Она отвела глаза. Внезапно warden лорд Раймер, словно стряхнув свое похотливое оцепенение, энергичным жестом вскинул молоток и, заметив, какая стоит вокруг тишина (уже и шепота не слышалось, а студенты давно расправились за нижними столами со своим убогим ужином и разбежались, причем кое-кто прихватил с собою ножи в качестве компенсации), презрительно и неопределенно повел рукою, ткнув в нашу сторону рукояткой молотка, и проговорил:

– Что с вами случилось? Вам нечего больше сказать друг другу или тихий ангел пролетел?

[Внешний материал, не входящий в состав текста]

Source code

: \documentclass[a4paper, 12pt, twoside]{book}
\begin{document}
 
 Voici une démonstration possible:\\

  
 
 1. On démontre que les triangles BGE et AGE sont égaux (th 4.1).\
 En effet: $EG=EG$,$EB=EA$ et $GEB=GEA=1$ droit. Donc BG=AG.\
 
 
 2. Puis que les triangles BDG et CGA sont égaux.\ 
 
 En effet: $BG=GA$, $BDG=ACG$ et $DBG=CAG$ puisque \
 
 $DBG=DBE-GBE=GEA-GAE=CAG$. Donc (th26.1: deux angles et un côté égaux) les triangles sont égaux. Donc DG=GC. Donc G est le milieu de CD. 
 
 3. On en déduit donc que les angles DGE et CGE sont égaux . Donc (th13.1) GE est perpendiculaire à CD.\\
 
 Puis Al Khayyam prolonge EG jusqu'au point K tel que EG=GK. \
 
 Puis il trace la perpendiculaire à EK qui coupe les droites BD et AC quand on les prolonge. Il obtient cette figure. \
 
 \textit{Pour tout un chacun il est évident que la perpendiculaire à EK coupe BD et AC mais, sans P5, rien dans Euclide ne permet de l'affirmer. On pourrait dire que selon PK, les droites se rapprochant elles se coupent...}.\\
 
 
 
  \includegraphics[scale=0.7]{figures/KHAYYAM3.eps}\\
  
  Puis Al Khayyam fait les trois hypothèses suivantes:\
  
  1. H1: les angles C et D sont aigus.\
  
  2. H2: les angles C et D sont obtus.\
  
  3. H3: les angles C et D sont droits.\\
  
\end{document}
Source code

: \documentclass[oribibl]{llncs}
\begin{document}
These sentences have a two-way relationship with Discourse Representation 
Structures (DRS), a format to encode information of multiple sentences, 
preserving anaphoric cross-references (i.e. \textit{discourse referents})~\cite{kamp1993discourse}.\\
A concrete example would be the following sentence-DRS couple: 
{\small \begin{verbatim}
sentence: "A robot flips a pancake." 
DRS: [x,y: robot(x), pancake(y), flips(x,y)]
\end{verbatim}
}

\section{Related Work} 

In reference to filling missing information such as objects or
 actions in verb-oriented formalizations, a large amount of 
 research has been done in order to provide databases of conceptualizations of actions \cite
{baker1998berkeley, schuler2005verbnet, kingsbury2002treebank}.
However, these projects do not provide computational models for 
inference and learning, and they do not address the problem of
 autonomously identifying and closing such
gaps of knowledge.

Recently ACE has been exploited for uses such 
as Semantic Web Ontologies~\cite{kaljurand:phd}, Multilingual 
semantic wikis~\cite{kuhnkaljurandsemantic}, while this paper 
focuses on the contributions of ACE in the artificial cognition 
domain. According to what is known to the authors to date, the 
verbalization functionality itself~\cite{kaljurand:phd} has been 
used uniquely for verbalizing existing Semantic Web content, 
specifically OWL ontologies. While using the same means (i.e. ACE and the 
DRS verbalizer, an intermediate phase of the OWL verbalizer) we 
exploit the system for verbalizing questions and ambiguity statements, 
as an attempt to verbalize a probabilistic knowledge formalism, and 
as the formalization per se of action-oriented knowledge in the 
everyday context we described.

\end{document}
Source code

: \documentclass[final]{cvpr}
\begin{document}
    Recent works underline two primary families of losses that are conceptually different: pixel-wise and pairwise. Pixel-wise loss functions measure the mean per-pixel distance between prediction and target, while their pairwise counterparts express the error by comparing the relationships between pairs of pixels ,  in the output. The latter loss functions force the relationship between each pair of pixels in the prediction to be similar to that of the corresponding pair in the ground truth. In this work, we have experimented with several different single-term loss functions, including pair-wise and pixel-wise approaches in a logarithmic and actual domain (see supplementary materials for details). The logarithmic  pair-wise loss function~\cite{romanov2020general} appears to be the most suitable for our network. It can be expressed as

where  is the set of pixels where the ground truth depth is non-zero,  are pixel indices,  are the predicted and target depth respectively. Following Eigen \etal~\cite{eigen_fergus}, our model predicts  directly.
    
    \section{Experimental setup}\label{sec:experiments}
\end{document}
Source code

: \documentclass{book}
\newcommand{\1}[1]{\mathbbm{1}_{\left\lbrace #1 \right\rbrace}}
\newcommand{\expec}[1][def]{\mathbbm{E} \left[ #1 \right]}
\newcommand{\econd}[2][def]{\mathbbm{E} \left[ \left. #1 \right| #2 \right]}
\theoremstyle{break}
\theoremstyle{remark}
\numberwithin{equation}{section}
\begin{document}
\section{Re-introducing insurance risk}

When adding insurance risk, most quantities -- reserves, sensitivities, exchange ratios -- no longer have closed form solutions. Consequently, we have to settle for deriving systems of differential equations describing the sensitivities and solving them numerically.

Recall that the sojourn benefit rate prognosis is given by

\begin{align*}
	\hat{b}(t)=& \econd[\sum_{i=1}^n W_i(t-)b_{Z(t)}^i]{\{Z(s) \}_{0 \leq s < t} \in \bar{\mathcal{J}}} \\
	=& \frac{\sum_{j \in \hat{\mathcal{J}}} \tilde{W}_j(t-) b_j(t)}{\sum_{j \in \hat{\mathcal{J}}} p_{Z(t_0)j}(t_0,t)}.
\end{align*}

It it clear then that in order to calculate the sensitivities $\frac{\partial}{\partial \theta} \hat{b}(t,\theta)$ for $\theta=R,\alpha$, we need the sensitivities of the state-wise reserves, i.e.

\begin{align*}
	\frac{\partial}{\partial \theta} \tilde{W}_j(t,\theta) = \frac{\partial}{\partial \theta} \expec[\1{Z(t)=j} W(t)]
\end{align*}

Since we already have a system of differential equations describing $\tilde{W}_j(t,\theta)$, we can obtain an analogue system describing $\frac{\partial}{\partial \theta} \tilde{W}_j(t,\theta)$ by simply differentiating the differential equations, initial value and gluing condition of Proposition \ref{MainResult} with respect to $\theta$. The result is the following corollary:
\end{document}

И поднялся с места, проехавшись бедром (противнейшее зрелище) по тарелке с нетронутым филеем, с которой скатились уже все горошины, и рявкнул нечто на псевдолатыни, не сделав ни малейшего усилия придать звучанию хоть какое-то правдоподобие, и нанес последний и яростный удар по истерзанной подставке, и ликующе проорал:

– Десерт!

В ритуале ужинов на возвышении это – момент великой торжественности и красоты (пластической), ибо это – сигнал, обязывающий всех сотрапезников повставать с мест и снова строем (хотя теперь и неупорядоченным, пошатывающимся и не признающим дисциплины) проследовать в гостиную, менее чопорную и более приветливую, где в течение полутора часов будут методически вкушаться фрукты по сезону, фрукты тропические, фрукты вяленые, мороженое, торты, пирожные, шербеты, шоколадные конфеты с твердой начинкой, печенья, вафли и шоколадные конфеты с ликером и мятой; и одновременно будут циркулировать по часовой стрелке и с повышенной скоростью разные бутылки, а точнее – графины с портвейном редкостных сортов, таких в продаже не найти. На этом, втором, этапе ужина, более раскованном и роскошном, не столько в духе восемнадцатого века, сколько в духе Средневековья и известном в здешних краях как поглощение бананов в лунном свете, можно, наконец, сменить собеседников, разговоры больше не регламентируются, и по мере того как портвейн обостряет жажду реванша и усугубляет затрудненность устной речи, вызванную винами первого этапа, беседа становится общей, неуправляемой, обрывистой и даже хаотичной, а временами непристойной. Кроме того, существует вероятность, что warden (вероятность эта, как и все прочее, зависит от его воли) предложит в какой-то момент тост за королеву, а это значит, что отныне разрешается курить. Но момент великой торжественности и красоты (пластической) – это момент выхода из столовой, поскольку во время шествия сотрапезники должны нести в руке свою салфетку, какой бы измазанной и измятой она ни была; и покачивание небольшого белого квадрата (несколько воинственное, как всегда при марше строем) контрастирует самым возвышенным образом с медлительным колыханием длиннейших и развевающихся черных мантий. Клер Бейз пришла в голову озорная мысль – воспользоваться салфеткой как нагрудником и во время шествия прикрыть ею вырез. Она засмеялась, и, полагаю, смех был адресован мне. За десертом она сидела далеко от меня, рядом с литературным авторитетом Тоби Райлендсом, и до самого конца ужина ни разу на меня не взглянула. Я же курил без передышки с того момента, как курение вышло из-под запрета благодаря неожиданной снисходительности либо монархической верноподданности, которые выказал warden лорд Раймер.

* * *

Именно в ту ночь я и осознал, что мое пребывание в городе Оксфорде наверняка окажется по своем окончании историей одного помрачения; и все, чему суждено здесь начаться либо произойти, будет затронуто либо окрашено этим моим помрачением: оно всеохватно и именно потому обречено на небытие в контексте всей моей жизни, ибо жизнь моя не помрачена; оно обречено рассеяться и забыться, подобно историям, рассказанным в романах, либо почти всем сновидениям. Потому я и силюсь сейчас всё вспомнить, силюсь всё записать, чтобы в конце концов не стерлось из памяти. И мертвые стерлись бы из памяти тоже, они ведь половина нашей жизни, они составляют нашу жизнь наравне с живыми, и в действительности непросто разобраться, что же именно у нас в памяти отделяет и отличает одних от других; иными словами, что отличает живых от тех мертвых, которых мы знали живыми. И в конце концов у меня из памяти стерлись бы те, кто уже умер здесь, в Оксфорде. Мои мертвые. Пример для меня.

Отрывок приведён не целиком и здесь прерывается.